There's a clown code of ethics -- did you know that? I didn't know that. There's a governing body of this particular clown school and various international clown organizations. It's all very serious business. And now that I've been for the first night, I find it kind of fascinating.
Now, I actually don't have any particular love of clowns -- I don't even find them all that funny half the time. I just like the ridiculous outfits. And I know a lot of people are straight-up terrified of clowns (
[don't click if you don't like clowns], I blame you and
) (and maybe
a little bit, too).
The makeup can be kind of creepy; clowns are largely anonymous because the makeup alters their features so significantly.
That anonymity is one of the freeing things about being a clown, or so the clowns at school told me. Even the people close to you might not recognize you when you wear your clown persona.
Oh, yeah, there are stories there, and not just awful horror stories.
I've also been told that it takes a while to develop your inner clown. That makeup and costuming shift over the years as you get to know yourself better. In some ways, the first night of clown school felt a little like group therapy. With a really diverse group.
There's an ex-nurse who said she was looking to bring some fun back into her life. There's a guy who went to an ICP concert. There's an 11-year-old martial artist looking to expand her comfort zone. Those were her words. She's also going to kick my ass.

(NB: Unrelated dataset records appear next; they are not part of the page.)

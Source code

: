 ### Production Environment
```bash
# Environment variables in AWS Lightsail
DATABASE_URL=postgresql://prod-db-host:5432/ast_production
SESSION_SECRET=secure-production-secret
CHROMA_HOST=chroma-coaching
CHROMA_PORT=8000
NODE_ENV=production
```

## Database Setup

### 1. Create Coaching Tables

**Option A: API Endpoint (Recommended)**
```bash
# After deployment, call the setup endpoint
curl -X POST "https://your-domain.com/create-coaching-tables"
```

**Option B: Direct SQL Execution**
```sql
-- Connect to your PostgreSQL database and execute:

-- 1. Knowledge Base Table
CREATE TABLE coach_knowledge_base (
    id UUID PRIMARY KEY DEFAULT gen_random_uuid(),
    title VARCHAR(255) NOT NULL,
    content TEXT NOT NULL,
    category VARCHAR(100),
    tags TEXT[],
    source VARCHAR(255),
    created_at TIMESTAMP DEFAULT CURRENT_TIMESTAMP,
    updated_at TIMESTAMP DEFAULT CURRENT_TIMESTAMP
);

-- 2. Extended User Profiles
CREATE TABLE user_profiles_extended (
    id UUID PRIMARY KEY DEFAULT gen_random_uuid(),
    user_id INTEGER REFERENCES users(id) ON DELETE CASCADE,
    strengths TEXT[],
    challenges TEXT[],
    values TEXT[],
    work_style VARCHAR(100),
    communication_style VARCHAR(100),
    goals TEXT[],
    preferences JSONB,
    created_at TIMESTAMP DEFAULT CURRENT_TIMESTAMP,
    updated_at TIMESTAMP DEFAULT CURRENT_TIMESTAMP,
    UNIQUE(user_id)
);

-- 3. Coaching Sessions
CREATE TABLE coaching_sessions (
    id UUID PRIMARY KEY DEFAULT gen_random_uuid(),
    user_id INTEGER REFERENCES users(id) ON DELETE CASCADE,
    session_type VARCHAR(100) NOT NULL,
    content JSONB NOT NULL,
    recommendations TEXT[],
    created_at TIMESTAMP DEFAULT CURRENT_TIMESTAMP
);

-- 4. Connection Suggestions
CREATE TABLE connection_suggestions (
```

I don't think Jeanne liked clowns. But I think she'd totally approve of me going to clown school.
When I told people I was thinking of doing it, reactions were either appalled (from people who are afraid of clowns) and totally amused and supportive (from people who are not afraid of clowns -- but who aren't lining up to go to clown school with me, I cannot help but notice).
My husband, when I told him I just like clown outfits, said that explained everything. He wasn't being a jerk about it -- and then several of my other friends agreed.
Even so, on my way to the first night of clown school, I felt so much anxiety. I'm not silly enough, I told Ed. I'm not relaxed enough. I'm not good enough at improv.
I could spend some time analyzing why clown school of all things made me have, like, a crisis of personality, but that hardly sounds fun at all. I'm an extrovert, and I can be fairly silly, but I still have my hangups about being watched and laughed at.
That's the wages of growning up a fatty, in large part. And while I've gotten over a lot of that, apparently I'm more attached to my dignity than I realized.
So, it seems the 11-year-old isn't the only one who will be expanding her comfort zone. I'm going to work on that, and I'm going to work on finding the stories there. Because, yes, there are totally stories there.
But first I have to do my clown school homework.